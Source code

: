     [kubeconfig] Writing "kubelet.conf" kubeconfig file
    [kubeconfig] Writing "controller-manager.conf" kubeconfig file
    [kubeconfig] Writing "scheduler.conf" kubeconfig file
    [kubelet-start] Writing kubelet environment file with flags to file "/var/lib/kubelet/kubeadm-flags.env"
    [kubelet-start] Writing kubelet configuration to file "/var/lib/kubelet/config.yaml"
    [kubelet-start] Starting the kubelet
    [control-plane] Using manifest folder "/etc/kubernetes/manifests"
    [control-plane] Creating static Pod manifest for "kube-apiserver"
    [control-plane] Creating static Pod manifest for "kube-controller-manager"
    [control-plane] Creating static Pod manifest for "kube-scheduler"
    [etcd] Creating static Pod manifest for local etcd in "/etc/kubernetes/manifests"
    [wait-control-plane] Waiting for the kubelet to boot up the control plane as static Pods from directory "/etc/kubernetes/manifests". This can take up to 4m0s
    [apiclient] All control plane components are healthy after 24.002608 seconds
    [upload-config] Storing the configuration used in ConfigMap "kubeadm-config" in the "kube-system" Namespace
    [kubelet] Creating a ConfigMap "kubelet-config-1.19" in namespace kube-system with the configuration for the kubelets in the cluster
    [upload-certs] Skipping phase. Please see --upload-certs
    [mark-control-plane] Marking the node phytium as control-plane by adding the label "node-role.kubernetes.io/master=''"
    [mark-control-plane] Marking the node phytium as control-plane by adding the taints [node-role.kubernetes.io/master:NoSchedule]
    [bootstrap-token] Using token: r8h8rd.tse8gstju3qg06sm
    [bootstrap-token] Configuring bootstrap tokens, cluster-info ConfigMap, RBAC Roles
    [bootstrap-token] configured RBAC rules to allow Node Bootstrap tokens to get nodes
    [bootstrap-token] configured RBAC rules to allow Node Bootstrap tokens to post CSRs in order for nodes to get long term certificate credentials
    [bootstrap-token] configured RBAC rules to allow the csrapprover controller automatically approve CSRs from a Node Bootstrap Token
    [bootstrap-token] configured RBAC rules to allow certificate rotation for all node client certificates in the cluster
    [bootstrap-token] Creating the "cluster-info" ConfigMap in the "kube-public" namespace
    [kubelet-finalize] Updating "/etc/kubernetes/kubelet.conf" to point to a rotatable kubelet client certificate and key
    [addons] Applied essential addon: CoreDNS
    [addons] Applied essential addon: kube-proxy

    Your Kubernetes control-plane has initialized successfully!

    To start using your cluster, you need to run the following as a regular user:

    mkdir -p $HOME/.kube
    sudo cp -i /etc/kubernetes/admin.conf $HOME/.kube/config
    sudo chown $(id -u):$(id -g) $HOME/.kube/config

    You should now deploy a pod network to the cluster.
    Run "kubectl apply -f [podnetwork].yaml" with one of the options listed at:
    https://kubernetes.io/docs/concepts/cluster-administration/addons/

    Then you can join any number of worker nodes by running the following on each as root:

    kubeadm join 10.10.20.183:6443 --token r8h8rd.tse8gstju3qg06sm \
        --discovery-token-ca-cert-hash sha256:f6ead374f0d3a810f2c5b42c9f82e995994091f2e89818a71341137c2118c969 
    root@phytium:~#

------

### Task statement
Gather up every line in the data above that contains the word "Applied", copying each one.

### Written reply
    [addons] Applied essential addon: CoreDNS
    [addons] Applied essential addon: kube-proxy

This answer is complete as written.